• **YOUR OBJECTIVE**:
Going through the data below, tally every line where the string "Step" occurs, then give only the tally.
── ENTRIES PROVIDED ──
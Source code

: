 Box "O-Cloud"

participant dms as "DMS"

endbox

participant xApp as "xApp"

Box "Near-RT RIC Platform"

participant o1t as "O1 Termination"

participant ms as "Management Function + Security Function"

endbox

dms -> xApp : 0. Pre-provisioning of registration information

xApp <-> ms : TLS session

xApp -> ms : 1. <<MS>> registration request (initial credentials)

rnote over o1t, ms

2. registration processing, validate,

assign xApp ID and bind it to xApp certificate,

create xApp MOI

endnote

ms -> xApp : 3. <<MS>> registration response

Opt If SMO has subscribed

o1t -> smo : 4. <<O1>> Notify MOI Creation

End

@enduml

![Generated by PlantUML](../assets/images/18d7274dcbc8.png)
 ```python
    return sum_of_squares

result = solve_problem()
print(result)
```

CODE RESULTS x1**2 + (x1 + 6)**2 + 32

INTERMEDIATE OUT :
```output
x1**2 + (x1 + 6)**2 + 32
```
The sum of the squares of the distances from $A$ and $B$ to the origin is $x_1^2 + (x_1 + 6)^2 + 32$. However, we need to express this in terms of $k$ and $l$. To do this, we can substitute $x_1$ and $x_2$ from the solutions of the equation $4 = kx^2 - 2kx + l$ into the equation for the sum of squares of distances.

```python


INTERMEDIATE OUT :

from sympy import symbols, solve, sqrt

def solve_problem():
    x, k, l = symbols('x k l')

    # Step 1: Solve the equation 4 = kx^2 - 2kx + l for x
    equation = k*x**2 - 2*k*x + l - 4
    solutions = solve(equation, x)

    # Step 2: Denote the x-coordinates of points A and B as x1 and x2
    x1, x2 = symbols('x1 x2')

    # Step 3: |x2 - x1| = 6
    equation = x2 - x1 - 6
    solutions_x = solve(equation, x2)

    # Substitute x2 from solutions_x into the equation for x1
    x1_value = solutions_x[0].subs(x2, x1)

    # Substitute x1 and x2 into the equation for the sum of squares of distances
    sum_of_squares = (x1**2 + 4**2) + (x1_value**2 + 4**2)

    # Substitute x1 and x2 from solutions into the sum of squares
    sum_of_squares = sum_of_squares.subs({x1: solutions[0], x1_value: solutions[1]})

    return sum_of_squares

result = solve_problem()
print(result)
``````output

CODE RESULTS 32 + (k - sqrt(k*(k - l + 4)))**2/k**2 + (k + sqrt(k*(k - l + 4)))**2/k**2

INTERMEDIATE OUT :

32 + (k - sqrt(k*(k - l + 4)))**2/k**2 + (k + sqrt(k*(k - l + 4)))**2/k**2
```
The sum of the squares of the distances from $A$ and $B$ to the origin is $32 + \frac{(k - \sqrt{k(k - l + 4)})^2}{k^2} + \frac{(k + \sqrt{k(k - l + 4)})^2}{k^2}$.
───
• **RESULT OF THIS EXERCISE**:
3